**EXERCISE REQUIREMENTS**
Would you please copy every line below that includes the string "with"?
(Beginning of RECORDS FOR THE TASK)
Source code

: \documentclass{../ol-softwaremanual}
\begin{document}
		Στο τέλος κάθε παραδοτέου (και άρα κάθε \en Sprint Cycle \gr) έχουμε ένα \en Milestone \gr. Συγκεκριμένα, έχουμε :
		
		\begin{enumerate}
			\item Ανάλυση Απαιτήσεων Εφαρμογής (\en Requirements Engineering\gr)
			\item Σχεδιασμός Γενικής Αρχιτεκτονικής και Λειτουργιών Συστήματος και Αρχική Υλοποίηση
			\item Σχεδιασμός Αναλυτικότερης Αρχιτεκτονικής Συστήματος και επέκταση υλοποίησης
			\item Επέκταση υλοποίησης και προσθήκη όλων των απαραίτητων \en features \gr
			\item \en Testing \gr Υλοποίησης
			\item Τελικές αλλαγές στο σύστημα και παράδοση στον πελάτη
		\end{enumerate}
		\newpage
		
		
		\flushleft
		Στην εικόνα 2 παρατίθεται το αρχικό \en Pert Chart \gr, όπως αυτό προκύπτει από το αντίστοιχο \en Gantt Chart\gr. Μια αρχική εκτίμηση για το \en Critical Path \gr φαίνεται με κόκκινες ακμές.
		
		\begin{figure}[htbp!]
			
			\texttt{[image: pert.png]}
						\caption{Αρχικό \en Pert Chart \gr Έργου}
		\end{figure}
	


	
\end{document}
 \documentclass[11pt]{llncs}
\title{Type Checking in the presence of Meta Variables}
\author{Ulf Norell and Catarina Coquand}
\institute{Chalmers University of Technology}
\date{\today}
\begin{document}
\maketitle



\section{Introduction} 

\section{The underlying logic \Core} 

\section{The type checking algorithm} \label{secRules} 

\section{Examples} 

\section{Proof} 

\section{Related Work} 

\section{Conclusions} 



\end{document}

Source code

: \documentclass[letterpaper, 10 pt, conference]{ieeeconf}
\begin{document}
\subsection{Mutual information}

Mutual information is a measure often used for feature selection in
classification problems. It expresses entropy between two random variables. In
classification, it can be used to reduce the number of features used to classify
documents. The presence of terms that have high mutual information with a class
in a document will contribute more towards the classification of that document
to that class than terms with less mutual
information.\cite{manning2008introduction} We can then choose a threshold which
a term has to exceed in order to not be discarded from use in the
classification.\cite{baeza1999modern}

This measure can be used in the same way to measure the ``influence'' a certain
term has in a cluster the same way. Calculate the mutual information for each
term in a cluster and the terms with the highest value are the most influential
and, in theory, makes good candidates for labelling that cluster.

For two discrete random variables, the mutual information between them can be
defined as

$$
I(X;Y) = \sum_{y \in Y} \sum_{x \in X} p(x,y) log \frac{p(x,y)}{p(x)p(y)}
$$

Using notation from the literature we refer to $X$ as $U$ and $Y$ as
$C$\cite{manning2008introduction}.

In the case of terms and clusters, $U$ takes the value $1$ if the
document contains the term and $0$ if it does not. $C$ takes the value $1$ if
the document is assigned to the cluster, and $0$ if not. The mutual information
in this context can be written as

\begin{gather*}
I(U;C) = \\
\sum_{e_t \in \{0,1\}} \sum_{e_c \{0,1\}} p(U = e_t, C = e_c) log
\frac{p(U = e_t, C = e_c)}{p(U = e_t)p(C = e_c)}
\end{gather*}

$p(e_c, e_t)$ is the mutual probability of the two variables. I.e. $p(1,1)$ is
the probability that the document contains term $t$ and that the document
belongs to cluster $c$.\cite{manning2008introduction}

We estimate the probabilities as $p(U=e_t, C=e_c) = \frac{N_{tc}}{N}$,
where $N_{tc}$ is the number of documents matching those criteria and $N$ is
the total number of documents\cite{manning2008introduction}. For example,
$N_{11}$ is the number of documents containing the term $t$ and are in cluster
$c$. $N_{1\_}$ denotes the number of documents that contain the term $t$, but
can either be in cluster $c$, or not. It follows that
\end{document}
(End of RECORDS FOR THE TASK)
**WORKED SOLUTION**
documents. The presence of terms that have high mutual information with a class
to that class than terms with less mutual
term in a cluster and the terms with the highest value are the most influential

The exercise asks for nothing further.